*WORK TO BE COMPLETED:* Here is a listing; work out how many of its lines contain the word "HorizontalAlignment", and state only that number.

Segment Start: SOURCE DATA

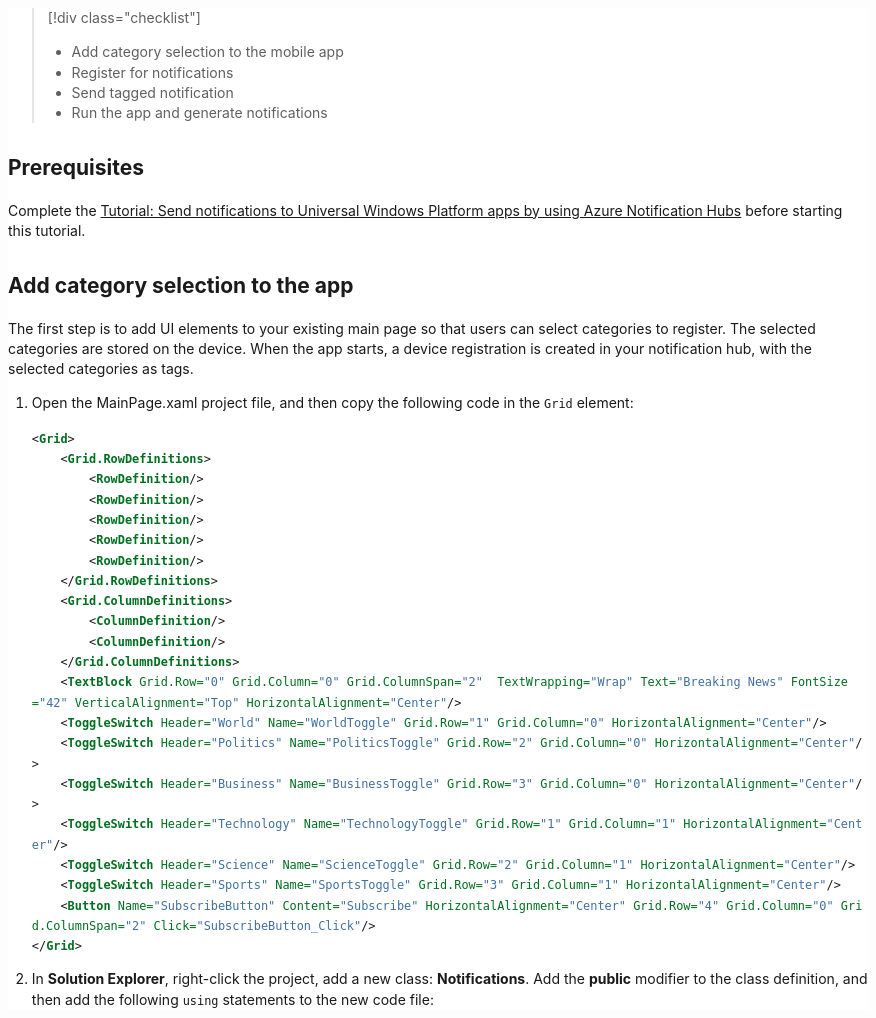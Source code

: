 > [!div class="checklist"]
> * Add category selection to the mobile app
> * Register for notifications
> * Send tagged notification
> * Run the app and generate notifications

## Prerequisites

Complete the [Tutorial: Send notifications to Universal Windows Platform apps by using Azure Notification Hubs][get-started] before starting this tutorial.  

## Add category selection to the app

The first step is to add UI elements to your existing main page so that users can select categories to register. The selected categories are stored on the device. When the app starts, a device registration is created in your notification hub, with the selected categories as tags.

1. Open the MainPage.xaml project file, and then copy the following code in the `Grid` element:

    ```xml
    <Grid>
        <Grid.RowDefinitions>
            <RowDefinition/>
            <RowDefinition/>
            <RowDefinition/>
            <RowDefinition/>
            <RowDefinition/>
        </Grid.RowDefinitions>
        <Grid.ColumnDefinitions>
            <ColumnDefinition/>
            <ColumnDefinition/>
        </Grid.ColumnDefinitions>
        <TextBlock Grid.Row="0" Grid.Column="0" Grid.ColumnSpan="2"  TextWrapping="Wrap" Text="Breaking News" FontSize="42" VerticalAlignment="Top" HorizontalAlignment="Center"/>
        <ToggleSwitch Header="World" Name="WorldToggle" Grid.Row="1" Grid.Column="0" HorizontalAlignment="Center"/>
        <ToggleSwitch Header="Politics" Name="PoliticsToggle" Grid.Row="2" Grid.Column="0" HorizontalAlignment="Center"/>
        <ToggleSwitch Header="Business" Name="BusinessToggle" Grid.Row="3" Grid.Column="0" HorizontalAlignment="Center"/>
        <ToggleSwitch Header="Technology" Name="TechnologyToggle" Grid.Row="1" Grid.Column="1" HorizontalAlignment="Center"/>
        <ToggleSwitch Header="Science" Name="ScienceToggle" Grid.Row="2" Grid.Column="1" HorizontalAlignment="Center"/>
        <ToggleSwitch Header="Sports" Name="SportsToggle" Grid.Row="3" Grid.Column="1" HorizontalAlignment="Center"/>
        <Button Name="SubscribeButton" Content="Subscribe" HorizontalAlignment="Center" Grid.Row="4" Grid.Column="0" Grid.ColumnSpan="2" Click="SubscribeButton_Click"/>
    </Grid>
    ```

2. In **Solution Explorer**, right-click the project, add a new class: **Notifications**. Add the **public** modifier to the class definition, and then add the following `using` statements to the new code file:


[Add category selection to the app]: #adding-categories
[Register for notifications]: #register
[Send notifications from your back-end]: #send
[Run the app and generate notifications]: #test-app
[Next Steps]: #next-steps
[1]: ./media/notification-hubs-windows-store-dotnet-send-breaking-news/notification-hub-breakingnews-win1.png
[14]: ./media/notification-hubs-windows-store-dotnet-send-breaking-news/notification-hub-windows-toast-2.png
[19]: ./media/notification-hubs-windows-store-dotnet-send-breaking-news/notification-hub-windows-reg-2.png
[get-started]: notification-hubs-windows-store-dotnet-get-started-wns-push-notification.md
[Use Notification Hubs to broadcast localized breaking news]: notification-hubs-windows-store-dotnet-xplat-localized-wns-push-notification.md
[Notify users with Notification Hubs]: notification-hubs-aspnet-backend-windows-dotnet-wns-notification.md
[Mobile Service]: /develop/mobile/tutorials/get-started/
[Notification Hubs Guidance]: http://msdn.microsoft.com/library/jj927170.aspx
[Notification Hubs How-To for Windows Store]: http://msdn.microsoft.com/library/jj927172.aspx
[Submit an app page]: http://go.microsoft.com/fwlink/p/?LinkID=266582
[My Applications]: http://go.microsoft.com/fwlink/p/?LinkId=262039
[Live SDK for Windows]: http://go.microsoft.com/fwlink/p/?LinkId=262253
[wns object]: http://go.microsoft.com/fwlink/p/?LinkId=260591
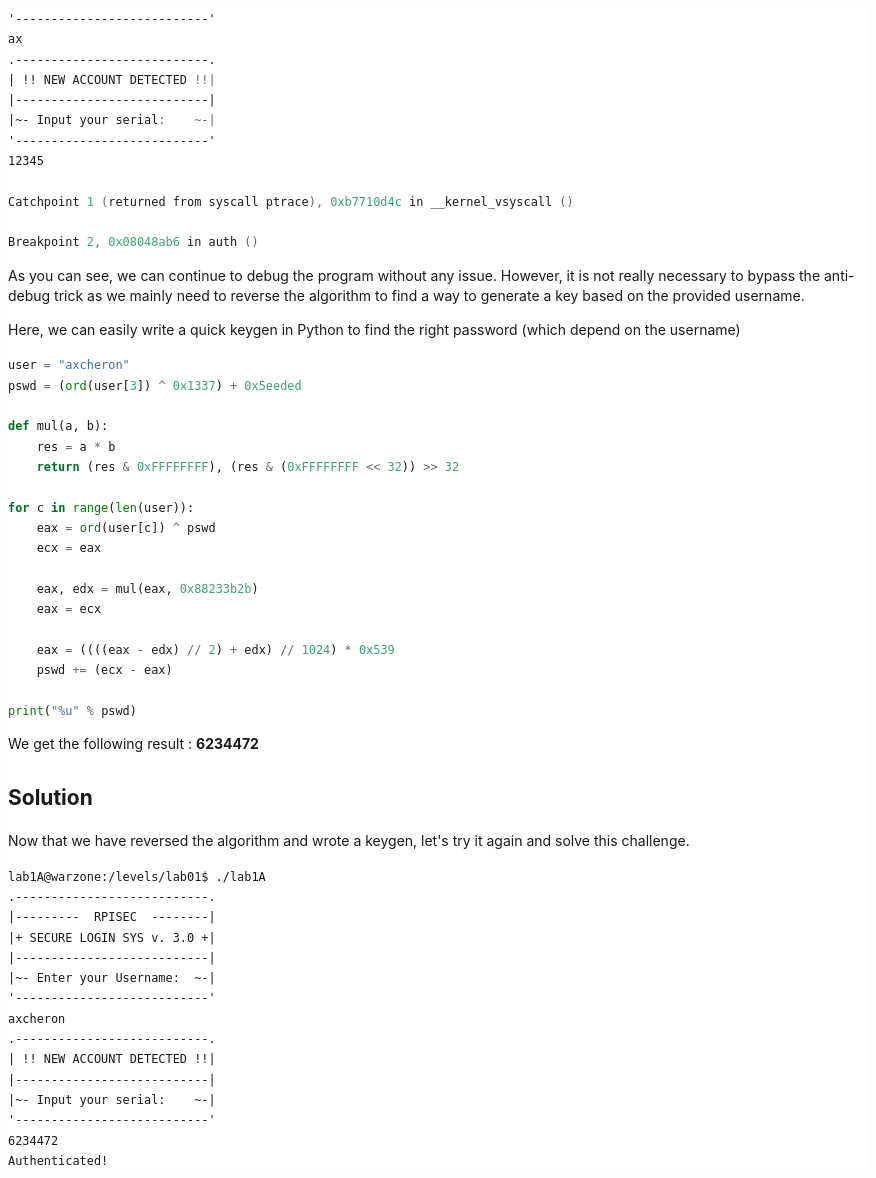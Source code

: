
 ```nasm
'---------------------------'
ax
.---------------------------.
| !! NEW ACCOUNT DETECTED !!|
|---------------------------|
|~- Input your serial:    ~-|
'---------------------------'
12345

Catchpoint 1 (returned from syscall ptrace), 0xb7710d4c in __kernel_vsyscall ()

Breakpoint 2, 0x08048ab6 in auth ()
```

As you can see, we can continue to debug the program without any issue. However, it is not really necessary to bypass the anti-debug trick as we mainly need to reverse the algorithm to find a way to generate a key based on the provided username.

Here, we can easily write a quick keygen in Python to find the right password (which depend on the username)

```python
user = "axcheron"
pswd = (ord(user[3]) ^ 0x1337) + 0x5eeded

def mul(a, b):
    res = a * b
    return (res & 0xFFFFFFFF), (res & (0xFFFFFFFF << 32)) >> 32

for c in range(len(user)):
    eax = ord(user[c]) ^ pswd
    ecx = eax

    eax, edx = mul(eax, 0x88233b2b)
    eax = ecx

    eax = ((((eax - edx) // 2) + edx) // 1024) * 0x539
    pswd += (ecx - eax)

print("%u" % pswd)

``` 

We get the following result : **6234472**

## Solution

Now that we have reversed the algorithm and wrote a keygen, let's try it again and solve this challenge.

```shell
lab1A@warzone:/levels/lab01$ ./lab1A 
.---------------------------.
|---------  RPISEC  --------|
|+ SECURE LOGIN SYS v. 3.0 +|
|---------------------------|
|~- Enter your Username:  ~-|
'---------------------------'
axcheron
.---------------------------.
| !! NEW ACCOUNT DETECTED !!|
|---------------------------|
|~- Input your serial:    ~-|
'---------------------------'
6234472
Authenticated!
```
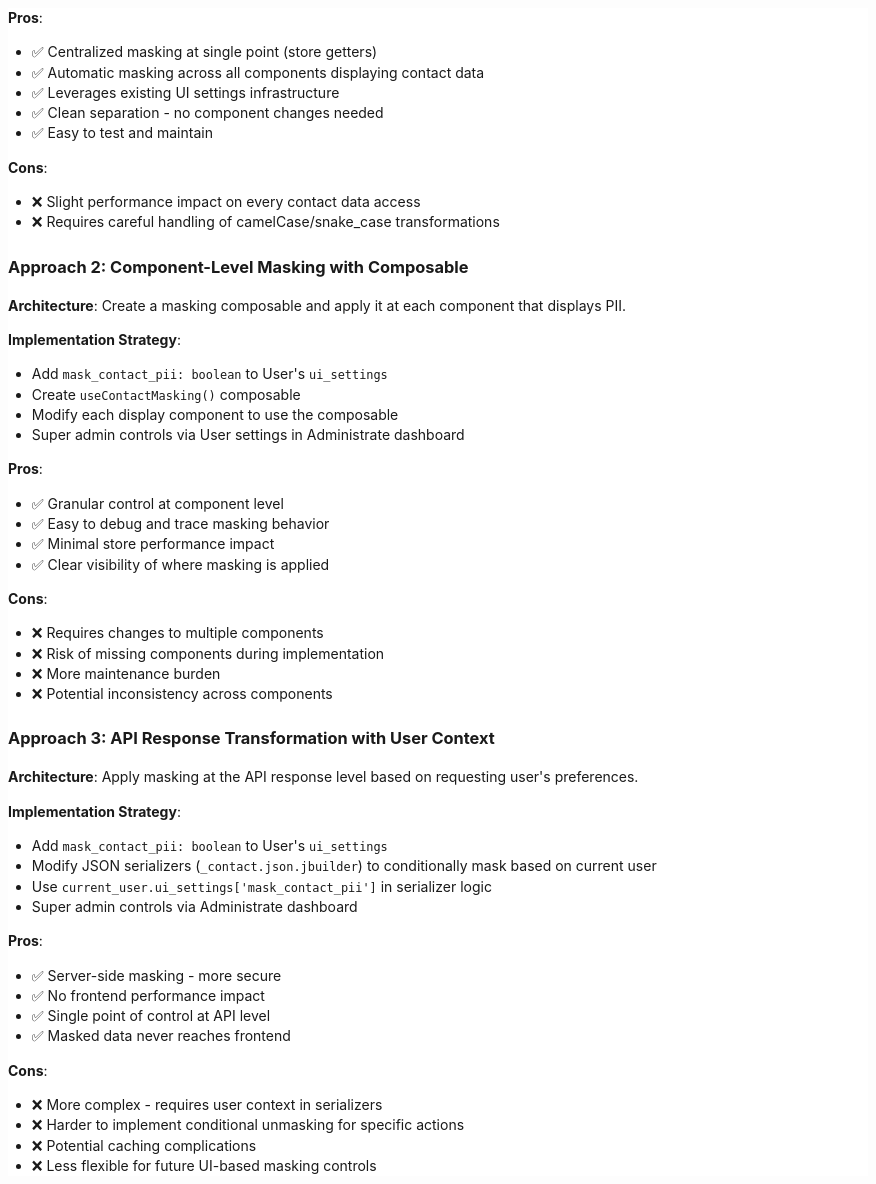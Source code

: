 **Pros**:
- ✅ Centralized masking at single point (store getters)
- ✅ Automatic masking across all components displaying contact data
- ✅ Leverages existing UI settings infrastructure
- ✅ Clean separation - no component changes needed
- ✅ Easy to test and maintain

**Cons**:
- ❌ Slight performance impact on every contact data access
- ❌ Requires careful handling of camelCase/snake_case transformations

### Approach 2: Component-Level Masking with Composable

**Architecture**: Create a masking composable and apply it at each component that displays PII.

**Implementation Strategy**:
- Add `mask_contact_pii: boolean` to User's `ui_settings` 
- Create `useContactMasking()` composable 
- Modify each display component to use the composable
- Super admin controls via User settings in Administrate dashboard

**Pros**:
- ✅ Granular control at component level
- ✅ Easy to debug and trace masking behavior
- ✅ Minimal store performance impact
- ✅ Clear visibility of where masking is applied

**Cons**:
- ❌ Requires changes to multiple components
- ❌ Risk of missing components during implementation
- ❌ More maintenance burden
- ❌ Potential inconsistency across components

### Approach 3: API Response Transformation with User Context

**Architecture**: Apply masking at the API response level based on requesting user's preferences.

**Implementation Strategy**:
- Add `mask_contact_pii: boolean` to User's `ui_settings`
- Modify JSON serializers (`_contact.json.jbuilder`) to conditionally mask based on current user
- Use `current_user.ui_settings['mask_contact_pii']` in serializer logic
- Super admin controls via Administrate dashboard

**Pros**:
- ✅ Server-side masking - more secure
- ✅ No frontend performance impact
- ✅ Single point of control at API level
- ✅ Masked data never reaches frontend

**Cons**:
- ❌ More complex - requires user context in serializers
- ❌ Harder to implement conditional unmasking for specific actions
- ❌ Potential caching complications
- ❌ Less flexible for future UI-based masking controls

Segment End: SOURCE DATA

*EXERCISE RESULT:* 8